Solve each system of equations using any of the following methods: substitution,
elimination, echelon, or Gauss-Jordan. If there are no solutions, say so. If there are an
infinite number of solutions, parametrize the answer using y as the parameter.
(a) x − 4y = −15
−2x + y = −19
First, solve the second equation for y:
-2x + y = -19
y = 2x - 19
Then substitute this expression for y into the first equation:
x - 4(2x-19) = -15
Simplify and solve for x:
x - 8x + 76 = -15
-7x = -91
x = 13
Now use this value of x to find y:
y = 2x - 19 = 2(13) - 19 = 7
Therefore, the solution to the system is (x,y) = (13,7).

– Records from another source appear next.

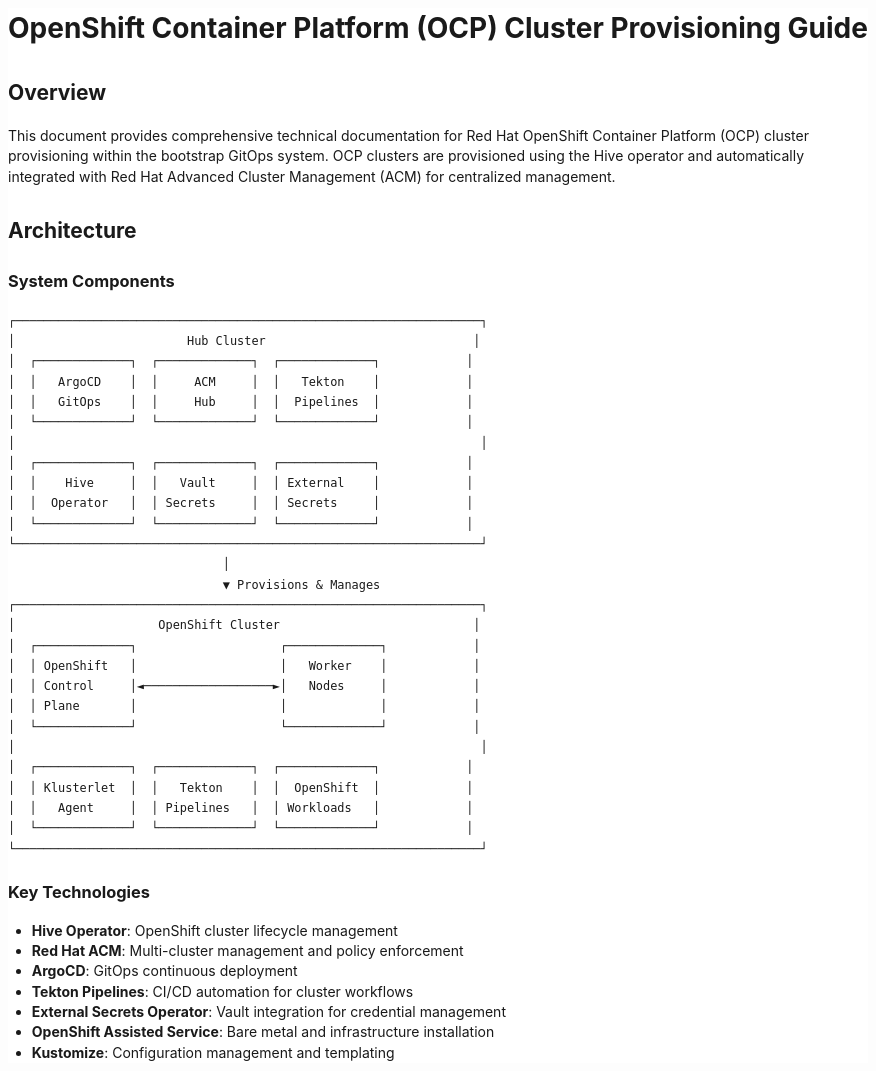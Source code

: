 # OpenShift Container Platform (OCP) Cluster Provisioning Guide

## Overview

This document provides comprehensive technical documentation for Red Hat OpenShift Container Platform (OCP) cluster provisioning within the bootstrap GitOps system. OCP clusters are provisioned using the Hive operator and automatically integrated with Red Hat Advanced Cluster Management (ACM) for centralized management.

## Architecture

### System Components

```
┌─────────────────────────────────────────────────────────────────┐
│                        Hub Cluster                             │
│  ┌─────────────┐  ┌─────────────┐  ┌─────────────┐            │
│  │   ArgoCD    │  │     ACM     │  │   Tekton    │            │
│  │   GitOps    │  │     Hub     │  │  Pipelines  │            │
│  └─────────────┘  └─────────────┘  └─────────────┘            │
│                                                                 │
│  ┌─────────────┐  ┌─────────────┐  ┌─────────────┐            │
│  │    Hive     │  │   Vault     │  │ External    │            │
│  │  Operator   │  │ Secrets     │  │ Secrets     │            │
│  └─────────────┘  └─────────────┘  └─────────────┘            │
└─────────────────────────────────────────────────────────────────┘
                              │
                              ▼ Provisions & Manages
┌─────────────────────────────────────────────────────────────────┐
│                    OpenShift Cluster                           │
│  ┌─────────────┐                    ┌─────────────┐            │
│  │ OpenShift   │                    │   Worker    │            │
│  │ Control     │◄──────────────────►│   Nodes     │            │
│  │ Plane       │                    │             │            │
│  └─────────────┘                    └─────────────┘            │
│                                                                 │
│  ┌─────────────┐  ┌─────────────┐  ┌─────────────┐            │
│  │ Klusterlet  │  │   Tekton    │  │  OpenShift  │            │
│  │   Agent     │  │ Pipelines   │  │ Workloads   │            │
│  └─────────────┘  └─────────────┘  └─────────────┘            │
└─────────────────────────────────────────────────────────────────┘
```

### Key Technologies

- **Hive Operator**: OpenShift cluster lifecycle management
- **Red Hat ACM**: Multi-cluster management and policy enforcement
- **ArgoCD**: GitOps continuous deployment
- **Tekton Pipelines**: CI/CD automation for cluster workflows
- **External Secrets Operator**: Vault integration for credential management
- **OpenShift Assisted Service**: Bare metal and infrastructure installation
- **Kustomize**: Configuration management and templating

To solve the system of equations:
Step 1: We can start by using the Substitution method. Let's solve one equation for one variable and substitute it into the other equation.
From the second equation, we can express y in terms of x:
-2x + y = -19
=> y = 2x - 19
Step 2: Now substitute this value of y into the first equation:
x - 4y = -15
=> x - 4(2x - 19) = -15
=> x - 8x + 76 = -15
=> -7x = -91
=> x = 13
Step 3: Substitute the value of x back into the second equation to find y:
y = 2x - 19
=> y = 2(13) - 19
=> y = 26 - 19
=> y = 7
So, the solution to the given system of equations is x = 13 and y = 7.